Public Eye

Slip of tongue or not, Beijing will set the tone on reform

PUBLISHED : Wednesday, 26 March, 2014, 3:55am
UPDATED : Wednesday, 26 March, 2014, 3:55am

Slip of tongue or not, Beijing will set the tone on reform

Does it matter whether it was a Freudian slip, a slip of the tongue, or if Chief Secretary Carrie Lam Cheng Yuet-ngor really meant it when she said Basic Law experts had given the final word on political reforms? The truth is, however much we yell and shout, the central government will have the final say on the kind of universal suffrage we get. Lam used the Chinese idiom "setting the tone of the gong with one final hit" to mean mainland officials had pointed to the path we must follow. The officials have made clear that path does not include public nomination. Pan-democrats said Lam's words proved public consultation on reforms was just for show. She tried to put a different spin on her comment, but anyone who buys that is a fool. There is no way the central government will allow Hongkongers the final hit in setting the tone of the gong. The sound of that final hit will be emanating from Beijing.


We owe the mainland over triad thugs' extradition

Public Eye is, of course, happy that the two alleged triad thugs accused of knifing former Ming Pao chief editor Kevin Lau Chun-to are now in custody in the city. But we cannot help feeling uneasy about how the pair got into police hands. Mainland police grabbed them in Dongguan , Guangzhou, where they had allegedly fled, and handed them over to Hong Kong despite the absence of an extradition pact. We do not know if the pair voluntarily chose to face Hong Kong justice. They committed no crime on the mainland and, strictly speaking, could have refused to return although we all know how the mainland's heavy-handed police would have dealt with such resistance. We now owe the mainland one. What will Hong Kong do if, for example, a mainland dissident flees here and the mainland demands his return? The government will have to do a quid pro quo; it would be double standards for us to cry foul.

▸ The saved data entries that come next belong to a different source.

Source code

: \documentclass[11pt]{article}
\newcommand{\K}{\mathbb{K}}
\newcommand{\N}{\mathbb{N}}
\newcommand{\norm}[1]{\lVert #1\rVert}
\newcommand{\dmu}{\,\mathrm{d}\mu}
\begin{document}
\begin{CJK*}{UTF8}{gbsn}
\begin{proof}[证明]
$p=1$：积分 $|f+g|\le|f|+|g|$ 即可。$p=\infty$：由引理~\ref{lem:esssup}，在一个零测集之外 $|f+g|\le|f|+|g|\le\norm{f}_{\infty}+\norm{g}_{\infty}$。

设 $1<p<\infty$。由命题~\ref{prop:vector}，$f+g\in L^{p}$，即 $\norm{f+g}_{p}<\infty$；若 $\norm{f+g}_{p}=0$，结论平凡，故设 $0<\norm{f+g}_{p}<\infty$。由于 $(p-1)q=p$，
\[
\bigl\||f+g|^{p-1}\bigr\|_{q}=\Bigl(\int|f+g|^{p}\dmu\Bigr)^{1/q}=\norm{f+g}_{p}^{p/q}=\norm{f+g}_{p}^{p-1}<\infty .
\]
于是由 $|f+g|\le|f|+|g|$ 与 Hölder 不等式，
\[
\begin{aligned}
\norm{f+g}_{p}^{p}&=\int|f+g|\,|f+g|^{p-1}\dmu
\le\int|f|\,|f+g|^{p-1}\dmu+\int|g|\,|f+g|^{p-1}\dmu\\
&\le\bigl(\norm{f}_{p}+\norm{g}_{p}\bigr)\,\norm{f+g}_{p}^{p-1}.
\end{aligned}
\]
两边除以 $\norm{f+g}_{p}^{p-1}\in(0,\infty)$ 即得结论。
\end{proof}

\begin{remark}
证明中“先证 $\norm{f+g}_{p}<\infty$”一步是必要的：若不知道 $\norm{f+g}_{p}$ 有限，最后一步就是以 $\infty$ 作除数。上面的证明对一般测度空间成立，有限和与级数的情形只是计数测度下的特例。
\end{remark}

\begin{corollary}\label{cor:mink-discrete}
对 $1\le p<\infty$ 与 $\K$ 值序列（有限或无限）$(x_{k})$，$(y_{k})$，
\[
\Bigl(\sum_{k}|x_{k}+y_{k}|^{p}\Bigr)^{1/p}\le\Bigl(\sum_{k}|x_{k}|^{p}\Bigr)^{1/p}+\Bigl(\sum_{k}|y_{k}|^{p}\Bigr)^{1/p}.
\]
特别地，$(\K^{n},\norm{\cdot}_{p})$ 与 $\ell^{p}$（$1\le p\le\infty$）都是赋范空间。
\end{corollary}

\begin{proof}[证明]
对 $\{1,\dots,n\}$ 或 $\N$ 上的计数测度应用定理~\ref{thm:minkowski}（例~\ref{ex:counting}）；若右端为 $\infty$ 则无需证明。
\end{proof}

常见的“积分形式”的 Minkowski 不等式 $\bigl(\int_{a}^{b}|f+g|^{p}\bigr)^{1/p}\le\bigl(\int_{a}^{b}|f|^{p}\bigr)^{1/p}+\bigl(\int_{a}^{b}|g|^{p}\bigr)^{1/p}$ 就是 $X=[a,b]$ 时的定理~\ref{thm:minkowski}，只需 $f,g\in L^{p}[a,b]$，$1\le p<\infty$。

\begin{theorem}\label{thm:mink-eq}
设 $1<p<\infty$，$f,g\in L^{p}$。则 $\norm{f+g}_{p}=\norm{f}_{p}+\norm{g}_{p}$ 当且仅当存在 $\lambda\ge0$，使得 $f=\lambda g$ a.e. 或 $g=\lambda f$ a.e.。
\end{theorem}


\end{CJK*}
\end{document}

Swift police work on recent attacks leaves us wondering

Hats off to the police for their quick work in nabbing the suspects connected with two attacks on journalists. If past attacks on journalists are anything to go by, the masterminds will never be caught, but the swiftness with which the police acted got Public Eye wondering. How come they were so swift in tracking down suspects linked to the latest two assaults on newshounds but have come up empty for more than a decade in hunting the dog poisoner? Are newshounds more important than actual hounds? Don't answer that.

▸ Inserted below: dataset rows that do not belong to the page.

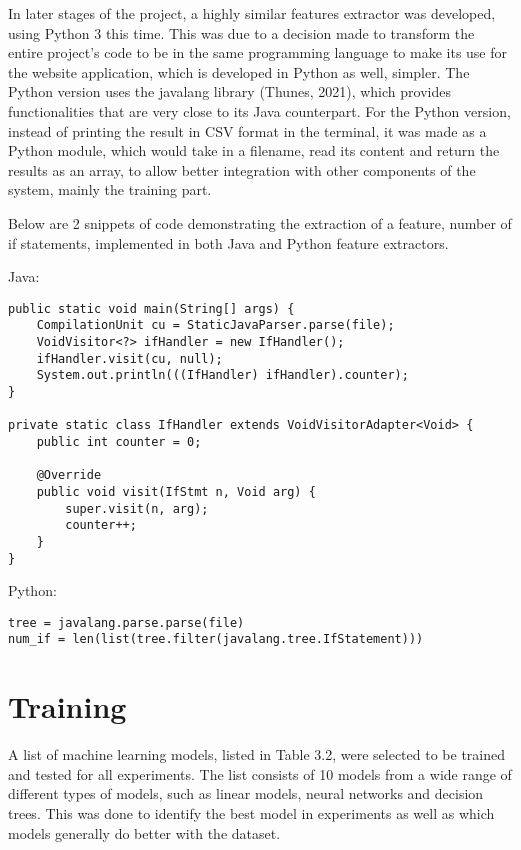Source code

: \documentclass{report}
\begin{document}
In later stages of the project, a highly similar features extractor was developed, using Python 3 this time. This was due to a decision made to transform the entire project’s code to be in the same programming language to make its use for the website application, which is developed in Python as well, simpler. The Python version uses the javalang library (Thunes, 2021), which provides functionalities that are very close to its Java counterpart. For the Python version, instead of printing the result in CSV format in the terminal, it was made as a Python module, which would take in a filename, read its content and return the results as an array, to allow better integration with other components of the system, mainly the training part.

Below are 2 snippets of code demonstrating the extraction of a feature, number of if statements, implemented in both Java and Python feature extractors.

Java:

\begin{lstlisting}
public static void main(String[] args) {
    CompilationUnit cu = StaticJavaParser.parse(file);
    VoidVisitor<?> ifHandler = new IfHandler();
    ifHandler.visit(cu, null);
    System.out.println(((IfHandler) ifHandler).counter);
}

private static class IfHandler extends VoidVisitorAdapter<Void> {
    public int counter = 0;

    @Override
    public void visit(IfStmt n, Void arg) {
        super.visit(n, arg);
        counter++;
    }
}
\end{lstlisting}

Python:

\begin{lstlisting}
tree = javalang.parse.parse(file)
num_if = len(list(tree.filter(javalang.tree.IfStatement)))
\end{lstlisting}

\section{Training}

A list of machine learning models, listed in Table 3.2, were selected to be trained and tested for all experiments. The list consists of 10 models from a wide range of different types of models, such as linear models, neural networks and decision trees. This was done to identify the best model in experiments as well as which models generally do better with the dataset.
\end{document}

Assaults on journalists are a slap in police's face

Whichever way you look at it, the attacks on journalists were a slap in the face of the police. The masterminds of previous attacks are all still at large. The brazen daytime strike on Lau amounted to the mastermind saying: "Come and get me." Despite all the big talk by top officials, including the chief executive and police commissioner, that the government would not stand for it, two more journalists got beaten up just weeks after the Lau assault. If that's not a slap in the face, what is?

Michael Chugani is a columnist and television show host.